Kenny Barron: The Traveler

Kenny Barron
The Traveler
Sunnyside
2008-08-26

Kenny Barron is the kind of jazz pianist who aficionados have always dug. Born in 1943 in Philadelphia, Barron hit the ground running as the pianist for Dizzy Gillespie in the mid-60s. Because he was too young to be part of the hey-day of Blue Note, a scene in which his elegant but driving post-bop style would have flourished, Barron had to find an audience in the jazz-weak 1970s and beyond. Against the odds, he did.

The Traveler actually measures as the kind of collection a musician might have made back then. Accessible, diverse and consistently lyrical, it features three vocal tracks with three different singers, some lovely Brazilian playing and a dose of world music. But make no mistake: It’s no purist record, even though it comes from a straight-ahead player. Barron seems to be saying, “I have been down all these roads. Come along and relax.”

The core of the recording features Barron’s new trio: bassist Kiyoshi Kitagawa and drummer Francisco Mela, a fleet rhythm section, to say the least. At the start of “Speed Trap”, they take off light and fast, swinging with joy. Steve Wilson joins the trio on soprano sax, and both he and Barron play chord-less solos like puppies playing across a sunny field. The propulsion of Kitagawa and Mela keeps the whole thing light as air. The release contains only one straight-up trio track, “The First Year”, a half-bossa that nimbly traipses over a set of pretty chords — like an unreleased and focused Vince Guaraldi track with more coherent improvising.

Mostly, though, the trio hosts a lovely party with interesting guests, and the features for Wilson classify as seamless. The keening ballad “Illusion” could make you fall in love with the soprano sax again, after too many years of hating what the Smoovies have done with the instrument. Barron’s touch on his solo is commanding and sensual at once — he caresses the keys but plays with authority rather than gauziness. The title track evokes a memorable theme with a subtle Latin urge, the kind of composition that brings to mind Chick Corea and recalls the great work Barron did with the late Stan Getz almost 20 years ago at the end of the great saxophonist’s life.
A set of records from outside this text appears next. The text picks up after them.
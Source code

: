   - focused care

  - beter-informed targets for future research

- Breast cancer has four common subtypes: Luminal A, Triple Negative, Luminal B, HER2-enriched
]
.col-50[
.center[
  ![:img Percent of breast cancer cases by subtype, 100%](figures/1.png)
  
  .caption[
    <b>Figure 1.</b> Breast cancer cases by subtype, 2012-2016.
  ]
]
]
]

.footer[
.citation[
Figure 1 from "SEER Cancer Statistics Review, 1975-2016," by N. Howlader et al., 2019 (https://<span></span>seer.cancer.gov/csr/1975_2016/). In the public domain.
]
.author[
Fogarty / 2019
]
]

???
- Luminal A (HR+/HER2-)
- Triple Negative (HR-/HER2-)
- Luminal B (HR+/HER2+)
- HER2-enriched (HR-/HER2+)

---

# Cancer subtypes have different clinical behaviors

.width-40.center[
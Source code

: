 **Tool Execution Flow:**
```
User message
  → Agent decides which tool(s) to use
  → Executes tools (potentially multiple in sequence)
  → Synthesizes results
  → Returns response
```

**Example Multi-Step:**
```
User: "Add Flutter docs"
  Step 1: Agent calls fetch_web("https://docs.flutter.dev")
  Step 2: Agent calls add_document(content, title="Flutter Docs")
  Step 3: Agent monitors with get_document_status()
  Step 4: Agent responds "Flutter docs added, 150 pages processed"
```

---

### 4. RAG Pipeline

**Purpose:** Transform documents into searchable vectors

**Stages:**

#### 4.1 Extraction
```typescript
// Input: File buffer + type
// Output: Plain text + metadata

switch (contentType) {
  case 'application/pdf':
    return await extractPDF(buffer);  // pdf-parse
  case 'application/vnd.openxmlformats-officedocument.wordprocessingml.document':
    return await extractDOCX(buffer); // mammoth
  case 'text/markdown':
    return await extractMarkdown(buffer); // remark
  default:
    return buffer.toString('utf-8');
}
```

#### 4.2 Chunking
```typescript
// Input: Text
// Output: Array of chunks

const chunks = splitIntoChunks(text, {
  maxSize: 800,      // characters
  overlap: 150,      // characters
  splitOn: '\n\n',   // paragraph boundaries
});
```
The vocal tracks stand out as the most variable and, perhaps, intriguing. On “Un Beijo” it’s good to hear Grady Tate at the microphone again, a place where the veteran drummer has always been smooth without being smarmy. Another bossa, this melody asks Tate to bring some urban hip to the performance. Ann Hampton Callaway sings on “Clouds” and provides a quirky performance — theatrical and hammy in parts. Callaway, a veteran singer and songwriter, offers an old-fashioned sound: a little Sarah Vaughan, a little Carmen McRae and a dose of Broadway vibrato. The results prove successful, as the trio meshes with her perfectly. “Phantoms” features Gretchen Parlato and the hot-on-the-scene guitarist Lionel Loueke, and both add vocals. Parlato, who won the Monk competition in 2004, has an utterly fascinating tone, ethereal and yet forceful. Here, she initially moves like mist through the band’s long out-of-tempo introduction and later owns the super-slow bossa groove of the song. A great performance, it appears like a hip out-take from Wayne Shorter’s Native Dancer album.

Loueke plays beautifully in the disc’s only duet, where piano and acoustic guitar tangle in a lyrical-free space, and thoughts cross with great speed. It’s a kind of relief to hear something a bit tougher and less conventional on a record mostly calculated for pleasure. “Calypso” is just that, with Mela really showing his syncopated stuff.

The album concludes with a solo piano treatment of the Eubie Blake tune, “Memories of You”, an elegiac take on a wonderful, old tune. It ambles first in free tempo, then switches to a gentle, modern stride. Here, it serves as a fitting reminder that Kenny Barron is not a young turk anymore. Considering the fluidity of Barron’s ideas, it also serves as a reminder of the elegance of this part of the jazz tradition. Barron moves freely from tradition to Brazilian to hard bop to out playing, always keeping a sense of his identity on this sweet, late-career Whitman’s sampler.